Продолжая использовать наш сайт, вы даете согласие на обработку файлов cookie, которые обеспечивают правильную работу сайта. Благодаря им мы улучшаем сайт!
Принять и закрыть

Читать, слущать книги онлайн бесплатно!

Электронная Литература.

Бесплатная онлайн библиотека.

Читать: Дом на Северной - Владимир Никонорович Мирнев на бесплатной онлайн библиотеке Э-Лит


Помоги проекту - поделись книгой:

Пчелочка золотая, что же ты не жужжишь, жужжишь? Ой, жаль, жалко мне, что ж ты не жужжишь?

ГЛАВА IV

Еще издали Катя увидела Ивана Николаевича, стоящего у калитки. Зашлось сердце, и она, не выдержав, побежала: так ей было радостно. Но Иван Николаевич, завидев ее, скрылся в доме. Когда Катя появилась на пороге, он стоял в скорбно-задумчивой позе на середине комнаты над чемоданом, держал в руках новую — в полоску — рубашку, купленную Катей весной, и даже не взглянул на Катю.

— Дядь Вань! — радостно воскликнула Катя и бросилась ему на шею, ни о чем дурном не подумав при виде старика, стоявшего над раскрытым чемоданом.

Иван Николаевич холодно отстранил ее.

— Я собираюсь.

— Куда? — замерла Катя и только теперь догадалась, что неспроста ведь Иван Николаевич стоит над раскрытым чемоданом и складывает вещи туда тоже неспроста.

— В Москву, Катерина, в Москву. Нет. Нет. Нет. Надоело мне тут. Мне, человеку далеко уже не первой молодости. Надо уезжать туда, где я жил раньше, где меня глубоко уважали и считались со мной, да еще как считались! Что ж я тут, у чужих людей, — им до меня нет никакого дела, — задержался. Нет, крепни, моя воля, сохранись во мне, дух, я уезжаю окончательно в Москву, я здесь больше не могу. Я просто сам сама болезнь, вот почему воля моя ослабла. Пучок болезней! Кому я тут, больной и хворый, нужен? Кому? Никому. Ты погляди, ты вот молодая, послушай меня. Кто в Москве живет? Кто? Ученые — это раз, художники и все композиторы — это два.

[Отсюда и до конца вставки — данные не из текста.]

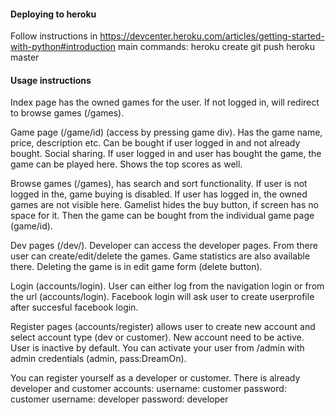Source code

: #### Deploying to heroku
Follow instructions in https://devcenter.heroku.com/articles/getting-started-with-python#introduction
main commands:
    heroku create
    git push heroku master

#### Usage instructions

Index page has the owned games for the user. If not logged in, will redirect to browse games (/games).

Game page (/game/id) (access by pressing game div). Has the game name, price, description etc. Can be bought if user logged in and not already bought. Social sharing.
If user logged in and user has bought the game, the game can be played here. Shows the top scores as well.

Browse games (/games), has search and sort functionality. If user is not logged in the, game buying is disabled. If user has logged in, the owned games are not visible here. Gamelist hides the buy button, if screen has no space for it. Then the game can be bought from the individual game page (game/id).

Dev pages (/dev/). Developer can access the developer pages. From there user can create/edit/delete the games. Game statistics are also available there.
Deleting the game is in edit game form (delete button).

Login (accounts/login). User can either log from the navigation login or from the url (accounts/login). Facebook login will ask user to create userprofile after succesful facebook login.

Register pages (accounts/register) allows user to create new account and select account type (dev or customer). New account need to be active. User is inactive by default. You can activate your user from /admin with admin credentials (admin, pass:DreamOn).

You can register yourself as a developer or customer. There is already developer and customer accounts:
    username: customer
    password: customer
    username: developer
    password: developer
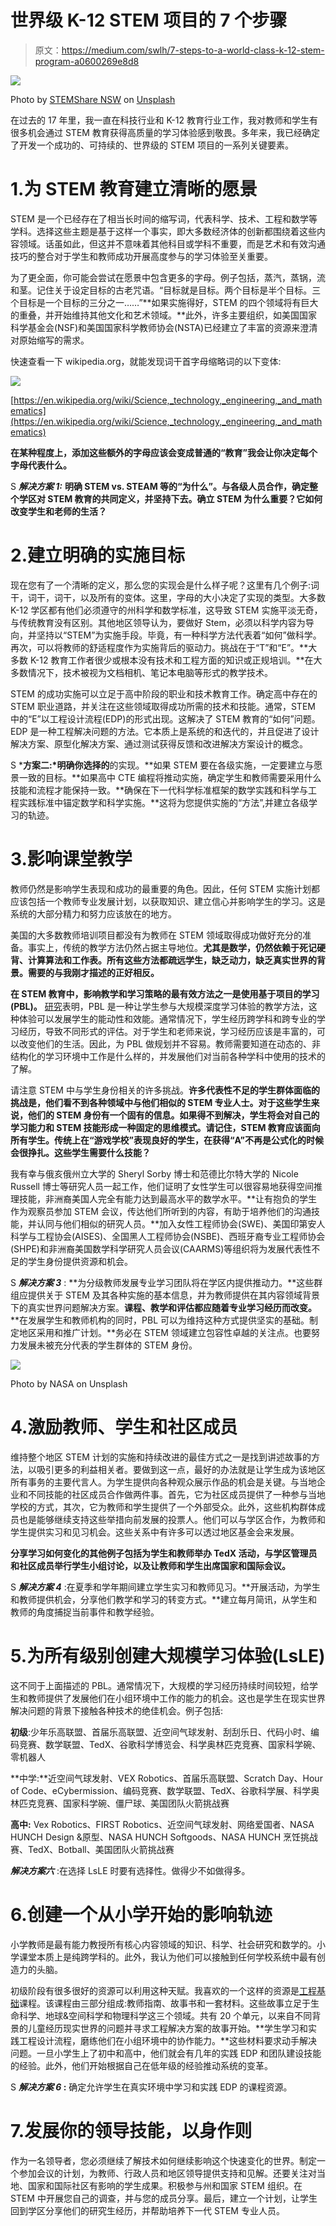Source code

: # 世界级 K-12 STEM 项目的 7 个步骤

> 原文：<https://medium.com/swlh/7-steps-to-a-world-class-k-12-stem-program-a0600269e8d8>

![](img/747717699ff96e5ef88a87569c978f63.png)

Photo by [STEMShare NSW](https://unsplash.com/@stemshare_community?utm_source=unsplash&utm_medium=referral&utm_content=creditCopyText) on [Unsplash](https://unsplash.com/search/photos/engineering-education?utm_source=unsplash&utm_medium=referral&utm_content=creditCopyText)

在过去的 17 年里，我一直在科技行业和 K-12 教育行业工作，我对教师和学生有很多机会通过 STEM 教育获得高质量的学习体验感到敬畏。多年来，我已经确定了开发一个成功的、可持续的、世界级的 STEM 项目的一系列关键要素。

# 1.为 STEM 教育建立清晰的愿景

STEM 是一个已经存在了相当长时间的缩写词，代表科学、技术、工程和数学等学科。选择这些主题是基于这样一个事实，即大多数经济体的创新都围绕着这些内容领域。话虽如此，但这并不意味着其他科目或学科不重要，而是艺术和有效沟通技巧的整合对于学生和教师成功开展高度参与的学习体验至关重要。

为了更全面，你可能会尝试在愿景中包含更多的字母。例子包括，蒸汽，蒸锅，流和茎。记住关于设定目标的古老咒语。“目标就是目标。两个目标是半个目标。三个目标是一个目标的三分之一……”**如果实施得好，STEM 的四个领域将有巨大的重叠，并开始维持其他文化和艺术领域。**此外，许多主要组织，如美国国家科学基金会(NSF)和美国国家科学教师协会(NSTA)已经建立了丰富的资源来澄清对原始缩写的需求。

快速查看一下 wikipedia.org，就能发现词干首字母缩略词的以下变体:

![](img/4a3b3108ec4dbcd2ca0b29759d07ac54.png)

[https://en.wikipedia.org/wiki/Science,_technology,_engineering,_and_mathematics](https://en.wikipedia.org/wiki/Science,_technology,_engineering,_and_mathematics)

**在某种程度上，添加这些额外的字母应该会变成普通的“教育”我会让你决定每个字母代表什么。**

S ***解决方案 1:*** **明确 STEM vs. STEAM 等的“为什么”。与各级人员合作，确定整个学区对 STEM 教育的共同定义，并坚持下去。确立 STEM 为什么重要？它如何改变学生和老师的生活？**

# 2.建立明确的实施目标

现在您有了一个清晰的定义，那么您的实现会是什么样子呢？这里有几个例子:词干，词干，词干，以及所有的变体。这里，字母的大小决定了实现的类型。大多数 K-12 学区都有他们必须遵守的州科学和数学标准，这导致 STEM 实施平淡无奇，与传统教育没有区别。其他地区领导认为，要做好 Stem，必须以科学内容为导向，并坚持以“STEM”为实施手段。毕竟，有一种科学方法代表着“如何”做科学。再次，可以将教师的舒适程度作为实施背后的驱动力。挑战在于“T”和“E”。**大多数 K-12 教育工作者很少或根本没有技术和工程方面的知识或正规培训。**在大多数情况下，技术被视为文档相机、笔记本电脑等形式的教学技术。

STEM 的成功实施可以立足于高中阶段的职业和技术教育工作。确定高中存在的 STEM 职业道路，并关注在这些领域取得成功所需的技术和技能。通常，STEM 中的“E”以工程设计流程(EDP)的形式出现。这解决了 STEM 教育的“如何”问题。EDP 是一种工程解决问题的方法。它本质上是系统的和迭代的，并且促进了设计解决方案、原型化解决方案、通过测试获得反馈和改进解决方案设计的概念。

S ***方案二:*明确你选择的**的实现。**如果 STEM 要在各级实施，一定要建立与愿景一致的目标。**如果高中 CTE 编程将推动实施，确定学生和教师需要采用什么技能和流程才能保持一致。**确保在下一代科学标准框架的数学实践和科学与工程实践标准中锚定数学和科学实施。**这将为您提供实施的“方法”,并建立各级学习的轨迹。

# 3.影响课堂教学

教师仍然是影响学生表现和成功的最重要的角色。因此，任何 STEM 实施计划都应该包括一个教师专业发展计划，以获取知识、建立信心并影响学生的学习。这是系统的大部分精力和努力应该放在的地方。

美国的大多数教师培训项目都没有为教师在 STEM 领域取得成功做好充分的准备。事实上，传统的教学方法仍然占据主导地位。**尤其是数学，仍然依赖于死记硬背、计算算法和工作表。所有这些方法都疏远学生，缺乏动力，缺乏真实世界的背景。需要的与我刚才描述的正好相反。**

**在 STEM 教育中，影响教学和学习策略的最有效方法之一是使用基于项目的学习(PBL)。** [研究](http://live-buckinstitute.pantheonsite.io/sites/default/files/2019-01/PBL_Evidence_Matters_Volume_I.pdf)表明，PBL 是一种让学生参与大规模深度学习体验的教学方法，这种体验可以发展学生的能动性和效能。通常情况下，学生经历跨学科和跨专业的学习经历，导致不同形式的评估。对于学生和老师来说，学习经历应该是丰富的，可以改变他们的生活。因此，为 PBL 做规划并不容易。教师需要知道在动态的、非结构化的学习环境中工作是什么样的，并发展他们对当前各种学科中使用的技术的了解。

请注意 STEM 中与学生身份相关的许多挑战。**许多代表性不足的学生群体面临的挑战是，他们看不到各种领域中与他们相似的 STEM 专业人士。对于这些学生来说，他们的 STEM 身份有一个固有的信息。如果得不到解决，学生将会对自己的学习能力和 STEM 技能形成一种固定的思维模式。请记住，STEM 教育应该面向所有学生。传统上在“游戏学校”表现良好的学生，在获得“A”不再是公式化的时候会很挣扎。这些学生需要什么技能？**

我有幸与俄亥俄州立大学的 Sheryl Sorby 博士和范德比尔特大学的 Nicole Russell 博士等研究人员一起工作，他们证明了女性学生可以很容易地获得空间推理技能，非洲裔美国人完全有能力达到最高水平的数学水平。**让有抱负的学生作为观察员参加 STEM 会议，传达他们所听到的内容，有助于培养他们的沟通技能，并认同与他们相似的研究人员。**加入女性工程师协会(SWE)、美国印第安人科学与工程协会(AISES)、全国黑人工程师协会(NSBE)、西班牙裔专业工程师协会(SHPE)和非洲裔美国数学科学研究人员会议(CAARMS)等组织将为发展代表性不足的学生身份提供资源和机会。

S ***解决方案 3*** : **为分级教师发展专业学习团队将在学区内提供推动力。**这些群组应提供关于 STEM 及其各种实施的基本信息，并为教师提供在其内容领域背景下的真实世界问题解决方案。**课程、教学和评估都应随着专业学习经历而改变。** **在发展学生和教师机构的同时，PBL 可以为维持这种方式提供坚实的基础。制定地区采用和推广计划。**务必在 STEM 领域建立包容性卓越的关注点。也要努力发展未被充分代表的学生群体的 STEM 身份。

![](img/007a9a3e1b6923653116b2833b1e2c20.png)

Photo by NASA on Unsplash

# 4.激励教师、学生和社区成员

维持整个地区 STEM 计划的实施和持续改进的最佳方式之一是找到讲述故事的方法，以吸引更多的利益相关者。要做到这一点，最好的办法就是让学生成为该地区所有事务的主要代言人。为学生提供向各种观众展示作品的机会是关键。与当地企业和不同技能的社区成员合作做两件事。首先，它为社区成员提供了一种参与当地学校的方式，其次，它为教师和学生提供了一个外部受众。此外，这些机构群体成员也是能够继续支持这些举措向前发展的投票人。他们可以与学区合作，为教师和学生提供实习和见习机会。这些关系中有许多可以透过地区基金会来发展。

**分享学习如何变化的其他例子包括为学生和教师举办 TedX 活动，与学区管理员和社区成员举行学生小组讨论，以及让教师和学生出席国家和国际会议。**

S ***解决方案 4*** :在夏季和学年期间建立学生实习和教师见习。**开展活动，为学生和教师提供机会，分享他们教学和学习的转变方式。**建立每月简讯，从学生和教师的角度捕捉当前事件和教学经验。

# 5.为所有级别创建大规模学习体验(LsLE)

这不同于上面描述的 PBL。通常情况下，大规模的学习经历持续时间较短，给学生和教师提供了发展他们在小组环境中工作的能力的机会。这也是学生在现实世界解决问题的背景下接触各种技术的绝佳机会。例子包括:

**初级**:少年乐高联盟、首届乐高联盟、近空间气球发射、刮刮乐日、代码小时、编码竞赛、数学联盟、TedX、谷歌科学博览会、科学奥林匹克竞赛、国家科学碗、零机器人

**中学:**近空间气球发射、VEX Robotics、首届乐高联盟、Scratch Day、Hour of Code、eCybermission、编码竞赛、数学联盟、TedX、谷歌科学展、科学奥林匹克竞赛、国家科学碗、僵尸球、美国团队火箭挑战赛

**高中:** Vex Robotics、FIRST Robotics、近空间气球发射、网络爱国者、NASA HUNCH Design &原型、NASA HUNCH Softgoods、NASA HUNCH 烹饪挑战赛、TedX、Botball、美国团队火箭挑战赛

***解决方案六*** :在选择 LsLE 时要有选择性。做得少不如做得多。

# 6.创建一个从小学开始的影响轨迹

小学教师是最有能力教授所有核心内容领域的知识、科学、社会研究和数学的。小学课堂本质上是纯跨学科的。此外，我认为他们可以接触到任何学校系统中最有创造力的头脑。

初级阶段有很多很好的资源可以利用这种天赋。我喜欢的一个这样的资源是[工程基础](https://eie.org/eie-curriculum)课程。该课程由三部分组成:教师指南、故事书和一套材料。这些故事立足于生命科学、地球&空间科学和物理科学这三个领域。共有 20 个单元，以来自不同背景的儿童经历现实世界的问题并寻求工程解决方案的故事开始。**学生学习和实践工程设计流程，磨练他们在小组环境中的协作能力。**这些材料要求动手解决问题。一旦小学生上了初中和高中，他们就会有几年的实践 EDP 和团队建设技能的经验。此外，他们开始根据自己在低年级的经验推动系统的变革。

S ***解决方案 6* :** 确定允许学生在真实环境中学习和实践 EDP 的课程资源。

# 7.发展你的领导技能，以身作则

作为一名领导者，您必须继续了解技术如何继续影响这个快速变化的世界。制定一个参加会议的计划，为教师、行政人员和地区领导提供支持和见解。还要关注对当地、国家和国际社区有影响的学生成果。积极参与州和国家 STEM 组织。在 STEM 中开展您自己的调查，并与您的成员分享。最后，建立一个计划，让学生回到学区分享他们的研究生经历，并帮助培养下一代 STEM 专业人员。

А еще разные умные, с умственным извержением… Я сам был вон кто…

— Дядь Вань…

— Нет. Нет. Нет! Меня не удержать. В этом несчастном месте, где ни единого человека, который бы меня понял, с которым я бы на равных вел беседу, я должен прозябать всю свою мудрую жизнь? Нет, нет, нет! Нет, упаси меня от унижения. Котелино! Что это такое на мировой карте? Я первый раз в жизни слышу такое название. Вы, Катюша… Я вас не виню. Но ты послушай, как звучит: Москва! Ты только послушай, ты хоть раз в Москве была? Нет, ты в Москве не была. Но послушай; Москва! И тут вдруг мне предлагают — Ко-те-ли-но. Чепуха, бессмыслица, чушь самая наипервейшая! Нет, нет, нет, Катерина, не удержать меня. Это на сто процентов бесполезно. Помоги мне лучше спокойно собрать вещички. Так, это я не возьму, — Иван Николаевич поднял с пола свою старую рубашку и брезгливо отбросил ее — Это тоже. А телогрейку возьму.

— Дядь Вань, ну что ж это такое? — все больше удивлялась Катя, не зная, верить или не верить старику. Он и раньше собирался уходить. Уйти, конечно, всегда мог, но не уходил, а тут он расхаживал по дому, размахивал руками, и во всей его маленькой фигуре было что-то решительное, неукротимое, и Катя испугалась, что дядя Ваня, старик с больным сердцем, уедет, и останется она совсем одна, и всю свою жизнь будет мучиться, что отпустила хворого старика.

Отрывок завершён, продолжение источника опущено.